MedPage Today
- Available in: English
- Founded: March 2005; 21 years ago
- Owner: Ziff Davis
- Editor: Jeremy Faust
- Products: Health information services
- Website: www.medpagetoday.com
- Registration: Required

= MedPage Today =

Medical news website

MedPage Today is a medical news-focused site owned by Ziff-Davis, LLC. It is based in New York City, and is geared primarily toward medical and health professionals. The company covers clinical and policy news and medical meetings. MedPage's Editor in Chief is Jeremy Faust, an emergency physician at Brigham and Women's Hospital and an assistant professor at Harvard Medical School. MedPage's editorial board was formed in 2022.

== History ==
The news service MedPage Today was founded by Robert S. Stern in March 2005. In January 2010, the organization was provided approval for offering American Academy of Family Physicians-accredited CME credits in collaboration with the Office of Continuing Medical Education at the University of Pennsylvania School of Medicine.

In December 2010, the organization was acquired by Everyday Health, a subsidiary of Ziff-Davis. In July 2011, MedPage Today announced a collaboration with the American Heart Association for a daily email newsletter named Cardiovascular Daily. In June 2017, MedPage Today started to collaborate with the Endocrine Society on a "Reading Room" combining articles from the two organizations.

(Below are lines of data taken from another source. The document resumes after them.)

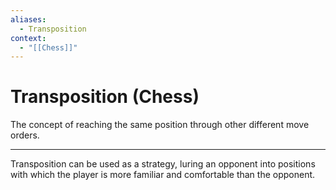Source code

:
 ```yaml
---
aliases:
  - Transposition
context:
  - "[[Chess]]"
---
```


# Transposition (Chess)

The concept of reaching the same position through other different move orders.

---

Transposition can be used as a strategy, luring an opponent into positions with which the player is more familiar and comfortable than the opponent.
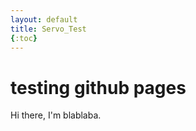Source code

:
 ```yaml
---
layout: default
title: Servo_Test
{:toc}
---
```

<!--div class="blurb">
	<h1>Hi there, I'm s</h1>
	<p>I'm best known as the horrible cop from <em>A Touch of Evil</em> Don't trust me. <a href="/about">Read more about my life...</a></p>
</div></.blurb -->

# testing github pages
Hi there, I'm blablaba.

MedPage has won several Platinum eHealthcare Leadership Award multiple times in different categories.

== In news ==
=== Rising case of amputation ===
During October 2017, Cheryl Clark of MedPage Today wrote an independent statistical and clinical analysis on the rise in cases of amputation for the patients with diabetes from 2013 onwards. This analysis invited mixed receptions from the different parts of the medical profession.

=== Investigations of opioid painkillers ===
During 2011 and 2012, MedPage Today and the Milwaukee Journal Sentinel jointly investigated the "questionable financial relationships" between the pharmaceutical companies that commercially produce narcotic painkillers and numerous nonprofit organizations that advocate for the pain treatment. The investigation included the special report where it was claimed that UW Pain & Policy Studies Group (a University of Wisconsin-Madison–based organization of medical professionals) received the undisclosed amount of $2.5 million from drug manufacturers to advocate and promote the usage and prescription of opioid-based drugs. The investigation was further extended by a U.S. Senate Committee on its merit. Endorsing the findings of the journalistic investigation, the chairman of the U.S. Senate Committee, Max Baucus, remarked, "It is clear that the United States is suffering from an epidemic of accidental deaths and addiction resulting from increased use of powerful narcotic painkillers". While the committee also described the situation of pervasive practice of prescribing opioid painkillers as an "epidemic", the focus of the discussion was the drug OxyContin, manufactured by Purdue Pharma.

During 2015, MedPage Today and The Milwaukee Journal-Sentinel jointly in their investigative report mentioned the troubled history of approval of Opana ER as done by the FDA and its consequent pervasive abuse. Triggered by the report and its consequent aftermath, the FDA decided to remove the opioid painkiller from the market for the second time during June 2017 where the same drug was removed from the market in 1979 followed by the alarming abuse during 1960 and 1970.

=== Dinner table story ===
In November 2017, MedPage Today published a critical report on the insurance machinery and its way of functioning which was referred to as "dinner table stories" by others. The report fueled controversy and its reception was mixed; some regarded it as useful for exposing the unethical practices carried out by the insurance officials, while others raised questions of factual accuracy and criticized the depiction of the preauthorization process.

=== Suicide cases ===
MedPage Today is known for carrying out series of analysis on suicide cases, instances, rates, etc. In September 2018, MedPage Today published a report blaming medical professionals including physicians and their "lack of clinical training" as the reason for the rising rate of suicide in the United States. The focus of the report was to fix the accountability of the suicides on the physicians and the rising rate of suicide was blamed to be a result of the failure of the physicians in general. The report invited severe criticism from physicians and the hypothesis in the report was rejected by most of the medical professionals.